** Opening Input material block **

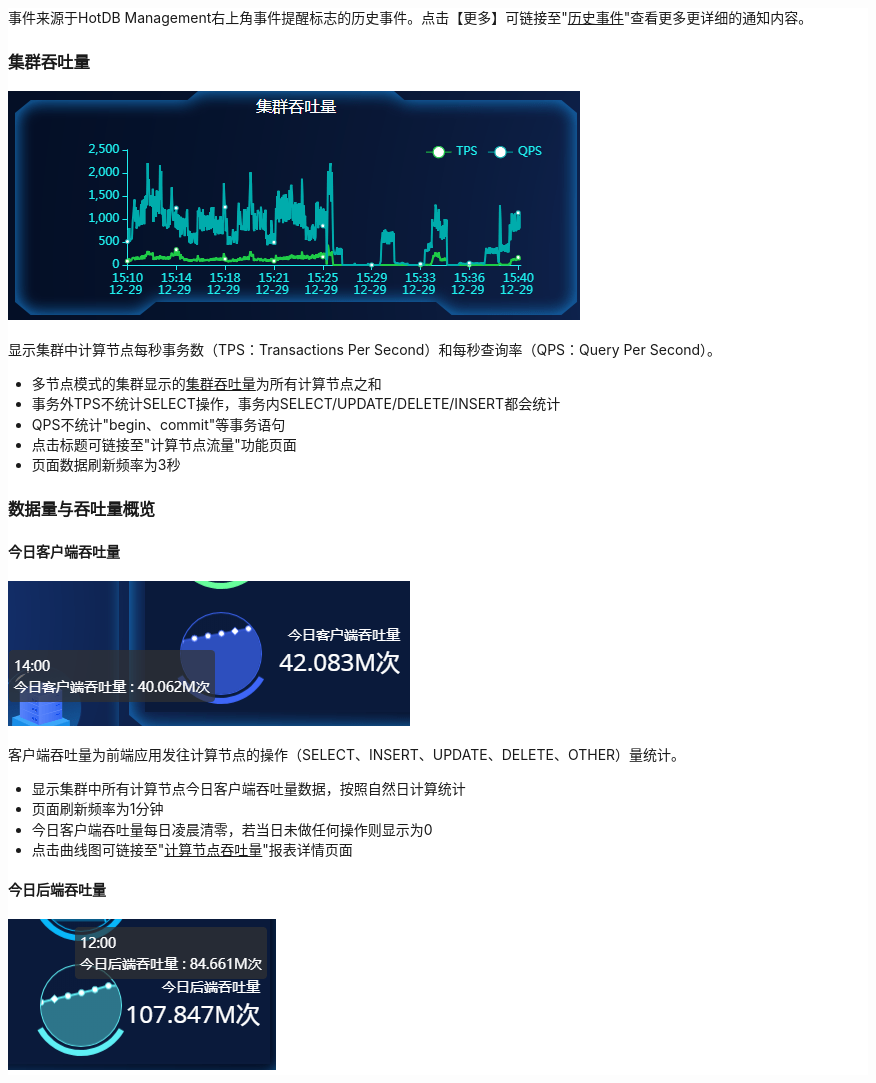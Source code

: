 事件来源于HotDB Management右上角事件提醒标志的历史事件。点击【更多】可链接至"[历史事件](#历史事件)"查看更多更详细的通知内容。

### 集群吞吐量

![](assets/hotdb-management/image133.png)

显示集群中计算节点每秒事务数（TPS：Transactions Per Second）和每秒查询率（QPS：Query Per Second）。

- 多节点模式的集群显示的[集群吞吐量](#集群吞吐量)为所有计算节点之和
- 事务外TPS不统计SELECT操作，事务内SELECT/UPDATE/DELETE/INSERT都会统计
- QPS不统计"begin、commit"等事务语句
- 点击标题可链接至"计算节点流量"功能页面
- 页面数据刷新频率为3秒

### 数据量与吞吐量概览

#### 今日客户端吞吐量

![](assets/hotdb-management/image134.png)

客户端吞吐量为前端应用发往计算节点的操作（SELECT、INSERT、UPDATE、DELETE、OTHER）量统计。

- 显示集群中所有计算节点今日客户端吞吐量数据，按照自然日计算统计
- 页面刷新频率为1分钟
- 今日客户端吞吐量每日凌晨清零，若当日未做任何操作则显示为0
- 点击曲线图可链接至"[计算节点吞吐量](#计算节点吞吐量)"报表详情页面

#### 今日后端吞吐量

![](assets/hotdb-management/image135.png)
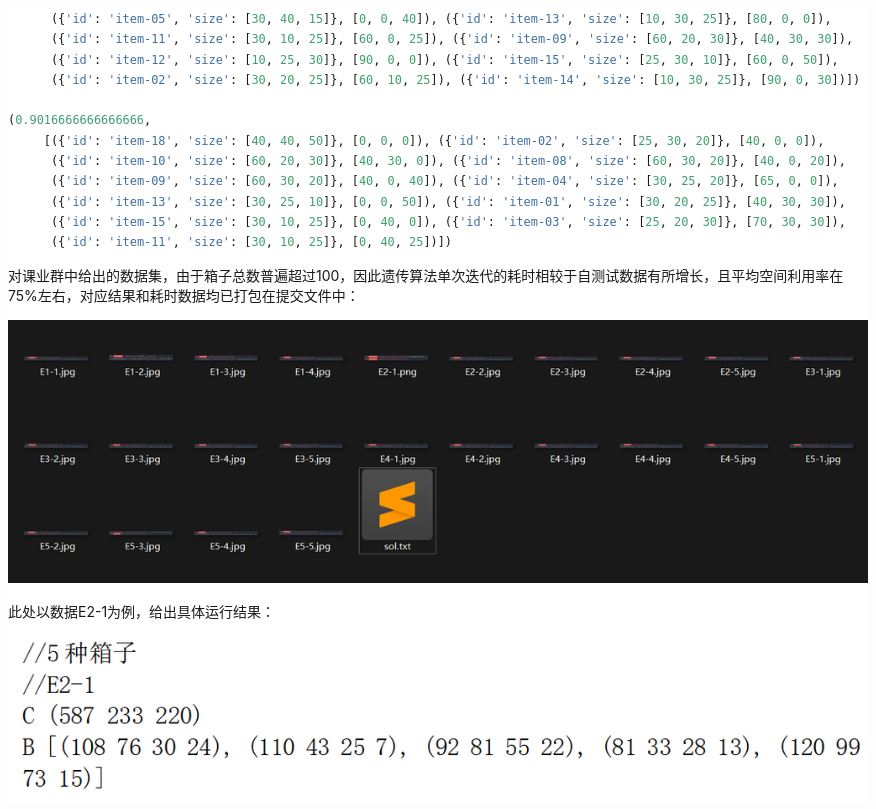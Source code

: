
```python
      ({'id': 'item-05', 'size': [30, 40, 15]}, [0, 0, 40]), ({'id': 'item-13', 'size': [10, 30, 25]}, [80, 0, 0]),
      ({'id': 'item-11', 'size': [30, 10, 25]}, [60, 0, 25]), ({'id': 'item-09', 'size': [60, 20, 30]}, [40, 30, 30]),
      ({'id': 'item-12', 'size': [10, 25, 30]}, [90, 0, 0]), ({'id': 'item-15', 'size': [25, 30, 10]}, [60, 0, 50]),
      ({'id': 'item-02', 'size': [30, 20, 25]}, [60, 10, 25]), ({'id': 'item-14', 'size': [10, 30, 25]}, [90, 0, 30])])

(0.9016666666666666,
     [({'id': 'item-18', 'size': [40, 40, 50]}, [0, 0, 0]), ({'id': 'item-02', 'size': [25, 30, 20]}, [40, 0, 0]),
      ({'id': 'item-10', 'size': [60, 20, 30]}, [40, 30, 0]), ({'id': 'item-08', 'size': [60, 30, 20]}, [40, 0, 20]),
      ({'id': 'item-09', 'size': [60, 30, 20]}, [40, 0, 40]), ({'id': 'item-04', 'size': [30, 25, 20]}, [65, 0, 0]),
      ({'id': 'item-13', 'size': [30, 25, 10]}, [0, 0, 50]), ({'id': 'item-01', 'size': [30, 20, 25]}, [40, 30, 30]),
      ({'id': 'item-15', 'size': [30, 10, 25]}, [0, 40, 0]), ({'id': 'item-03', 'size': [25, 20, 30]}, [70, 30, 30]),
      ({'id': 'item-11', 'size': [30, 10, 25]}, [0, 40, 25])])
```

对课业群中给出的数据集，由于箱子总数普遍超过100，因此遗传算法单次迭代的耗时相较于自测试数据有所增长，且平均空间利用率在75%左右，对应结果和耗时数据均已打包在提交文件中：

![image-20221214104151080](img/image-20221214104151080.png)

此处以数据E2-1为例，给出具体运行结果：

![image-20221202045435567](img/image-20221202045435567.png)
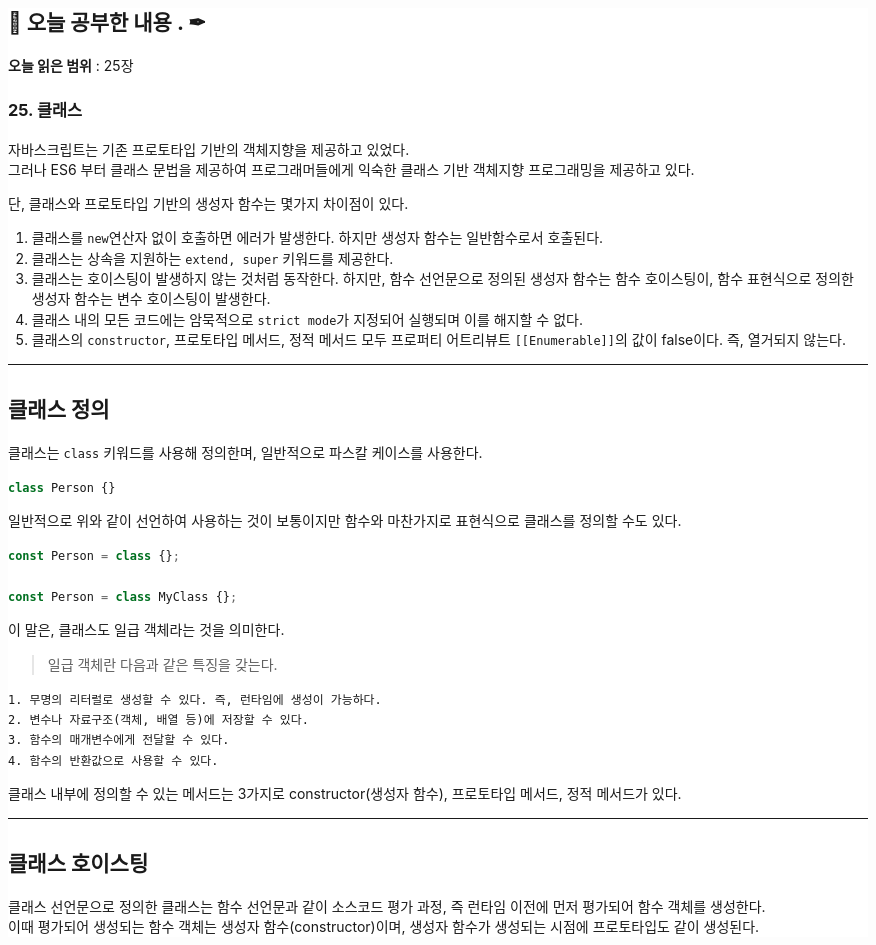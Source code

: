 ## 📕 오늘 공부한 내용 . ✒

**오늘 읽은 범위** : 25장

### 25. 클래스

자바스크립트는 기존 프로토타입 기반의 객체지향을 제공하고 있었다.<br>
그러나 ES6 부터 클래스 문법을 제공하여 프로그래머들에게 익숙한 클래스 기반 객체지향 프로그래밍을 제공하고 있다.

단, 클래스와 프로토타입 기반의 생성자 함수는 몇가지 차이점이 있다.

1. 클래스를 `new`연산자 없이 호출하면 에러가 발생한다. 하지만 생성자 함수는 일반함수로서 호출된다.
2. 클래스는 상속을 지원하는 `extend, super` 키워드를 제공한다.
3. 클래스는 호이스팅이 발생하지 않는 것처럼 동작한다. 하지만, 함수 선언문으로 정의된 생성자 함수는 함수 호이스팅이, 함수 표현식으로 정의한 생성자 함수는 변수 호이스팅이 발생한다.
4. 클래스 내의 모든 코드에는 암묵적으로 `strict mode`가 지정되어 실행되며 이를 해지할 수 없다.
5. 클래스의 `constructor`, 프로토타입 메서드, 정적 메서드 모두 프로퍼티 어트리뷰트 `[[Enumerable]]`의 값이 false이다. 즉, 열거되지 않는다.

---

## 클래스 정의

클래스는 `class` 키워드를 사용해 정의한며, 일반적으로 파스칼 케이스를 사용한다.

```javascript
class Person {}
```

일반적으로 위와 같이 선언하여 사용하는 것이 보통이지만 함수와 마찬가지로 표현식으로 클래스를 정의할 수도 있다.

```javascript
const Person = class {};

const Person = class MyClass {};
```

이 말은, 클래스도 일급 객체라는 것을 의미한다.<br>

> 일급 객체란 다음과 같은 특징을 갖는다.<br>

```
1. 무명의 리터럴로 생성할 수 있다. 즉, 런타임에 생성이 가능하다.
2. 변수나 자료구조(객체, 배열 등)에 저장할 수 있다.
3. 함수의 매개변수에게 전달할 수 있다.
4. 함수의 반환값으로 사용할 수 있다.
```

클래스 내부에 정의할 수 있는 메서드는 3가지로 constructor(생성자 함수), 프로토타입 메서드, 정적 메서드가 있다.

---

## 클래스 호이스팅

클래스 선언문으로 정의한 클래스는 함수 선언문과 같이 소스코드 평가 과정, 즉 런타임 이전에 먼저 평가되어 함수 객체를 생성한다.<br>
이때 평가되어 생성되는 함수 객체는 생성자 함수(constructor)이며, 생성자 함수가 생성되는 시점에 프로토타입도 같이 생성된다.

** Closing Input material block **

» What the task asks: All entries above are to be restated exactly, with every image omitted.

» Result of the exercise:
Source code

: 事件来源于HotDB Management右上角事件提醒标志的历史事件。点击【更多】可链接至"[历史事件](#历史事件)"查看更多更详细的通知内容。

### 集群吞吐量

![](assets/hotdb-management/image133.png)

显示集群中计算节点每秒事务数（TPS：Transactions Per Second）和每秒查询率（QPS：Query Per Second）。

- 多节点模式的集群显示的[集群吞吐量](#集群吞吐量)为所有计算节点之和
- 事务外TPS不统计SELECT操作，事务内SELECT/UPDATE/DELETE/INSERT都会统计
- QPS不统计"begin、commit"等事务语句
- 点击标题可链接至"计算节点流量"功能页面
- 页面数据刷新频率为3秒

### 数据量与吞吐量概览

#### 今日客户端吞吐量

![](assets/hotdb-management/image134.png)

客户端吞吐量为前端应用发往计算节点的操作（SELECT、INSERT、UPDATE、DELETE、OTHER）量统计。

- 显示集群中所有计算节点今日客户端吞吐量数据，按照自然日计算统计
- 页面刷新频率为1分钟
- 今日客户端吞吐量每日凌晨清零，若当日未做任何操作则显示为0
- 点击曲线图可链接至"[计算节点吞吐量](#计算节点吞吐量)"报表详情页面

#### 今日后端吞吐量

![](assets/hotdb-management/image135.png)
Source code

:
```python
      ({'id': 'item-05', 'size': [30, 40, 15]}, [0, 0, 40]), ({'id': 'item-13', 'size': [10, 30, 25]}, [80, 0, 0]),
      ({'id': 'item-11', 'size': [30, 10, 25]}, [60, 0, 25]), ({'id': 'item-09', 'size': [60, 20, 30]}, [40, 30, 30]),
      ({'id': 'item-12', 'size': [10, 25, 30]}, [90, 0, 0]), ({'id': 'item-15', 'size': [25, 30, 10]}, [60, 0, 50]),
      ({'id': 'item-02', 'size': [30, 20, 25]}, [60, 10, 25]), ({'id': 'item-14', 'size': [10, 30, 25]}, [90, 0, 30])])

(0.9016666666666666,
     [({'id': 'item-18', 'size': [40, 40, 50]}, [0, 0, 0]), ({'id': 'item-02', 'size': [25, 30, 20]}, [40, 0, 0]),
      ({'id': 'item-10', 'size': [60, 20, 30]}, [40, 30, 0]), ({'id': 'item-08', 'size': [60, 30, 20]}, [40, 0, 20]),
      ({'id': 'item-09', 'size': [60, 30, 20]}, [40, 0, 40]), ({'id': 'item-04', 'size': [30, 25, 20]}, [65, 0, 0]),
      ({'id': 'item-13', 'size': [30, 25, 10]}, [0, 0, 50]), ({'id': 'item-01', 'size': [30, 20, 25]}, [40, 30, 30]),
      ({'id': 'item-15', 'size': [30, 10, 25]}, [0, 40, 0]), ({'id': 'item-03', 'size': [25, 20, 30]}, [70, 30, 30]),
      ({'id': 'item-11', 'size': [30, 10, 25]}, [0, 40, 25])])
```

对课业群中给出的数据集，由于箱子总数普遍超过100，因此遗传算法单次迭代的耗时相较于自测试数据有所增长，且平均空间利用率在75%左右，对应结果和耗时数据均已打包在提交文件中：

![image-20221214104151080](img/image-20221214104151080.png)

此处以数据E2-1为例，给出具体运行结果：

![image-20221202045435567](img/image-20221202045435567.png)
Source code

: ## 📕 오늘 공부한 내용 . ✒

**오늘 읽은 범위** : 25장

### 25. 클래스

자바스크립트는 기존 프로토타입 기반의 객체지향을 제공하고 있었다.<br>
그러나 ES6 부터 클래스 문법을 제공하여 프로그래머들에게 익숙한 클래스 기반 객체지향 프로그래밍을 제공하고 있다.

단, 클래스와 프로토타입 기반의 생성자 함수는 몇가지 차이점이 있다.

1. 클래스를 `new`연산자 없이 호출하면 에러가 발생한다. 하지만 생성자 함수는 일반함수로서 호출된다.
2. 클래스는 상속을 지원하는 `extend, super` 키워드를 제공한다.
3. 클래스는 호이스팅이 발생하지 않는 것처럼 동작한다. 하지만, 함수 선언문으로 정의된 생성자 함수는 함수 호이스팅이, 함수 표현식으로 정의한 생성자 함수는 변수 호이스팅이 발생한다.
4. 클래스 내의 모든 코드에는 암묵적으로 `strict mode`가 지정되어 실행되며 이를 해지할 수 없다.
5. 클래스의 `constructor`, 프로토타입 메서드, 정적 메서드 모두 프로퍼티 어트리뷰트 `[[Enumerable]]`의 값이 false이다. 즉, 열거되지 않는다.

---

## 클래스 정의

클래스는 `class` 키워드를 사용해 정의한며, 일반적으로 파스칼 케이스를 사용한다.

```javascript
class Person {}
```

일반적으로 위와 같이 선언하여 사용하는 것이 보통이지만 함수와 마찬가지로 표현식으로 클래스를 정의할 수도 있다.

```javascript
const Person = class {};

const Person = class MyClass {};
```

이 말은, 클래스도 일급 객체라는 것을 의미한다.<br>

> 일급 객체란 다음과 같은 특징을 갖는다.<br>

```
1. 무명의 리터럴로 생성할 수 있다. 즉, 런타임에 생성이 가능하다.
2. 변수나 자료구조(객체, 배열 등)에 저장할 수 있다.
3. 함수의 매개변수에게 전달할 수 있다.
4. 함수의 반환값으로 사용할 수 있다.
```

클래스 내부에 정의할 수 있는 메서드는 3가지로 constructor(생성자 함수), 프로토타입 메서드, 정적 메서드가 있다.

---

## 클래스 호이스팅

클래스 선언문으로 정의한 클래스는 함수 선언문과 같이 소스코드 평가 과정, 즉 런타임 이전에 먼저 평가되어 함수 객체를 생성한다.<br>
이때 평가되어 생성되는 함수 객체는 생성자 함수(constructor)이며, 생성자 함수가 생성되는 시점에 프로토타입도 같이 생성된다.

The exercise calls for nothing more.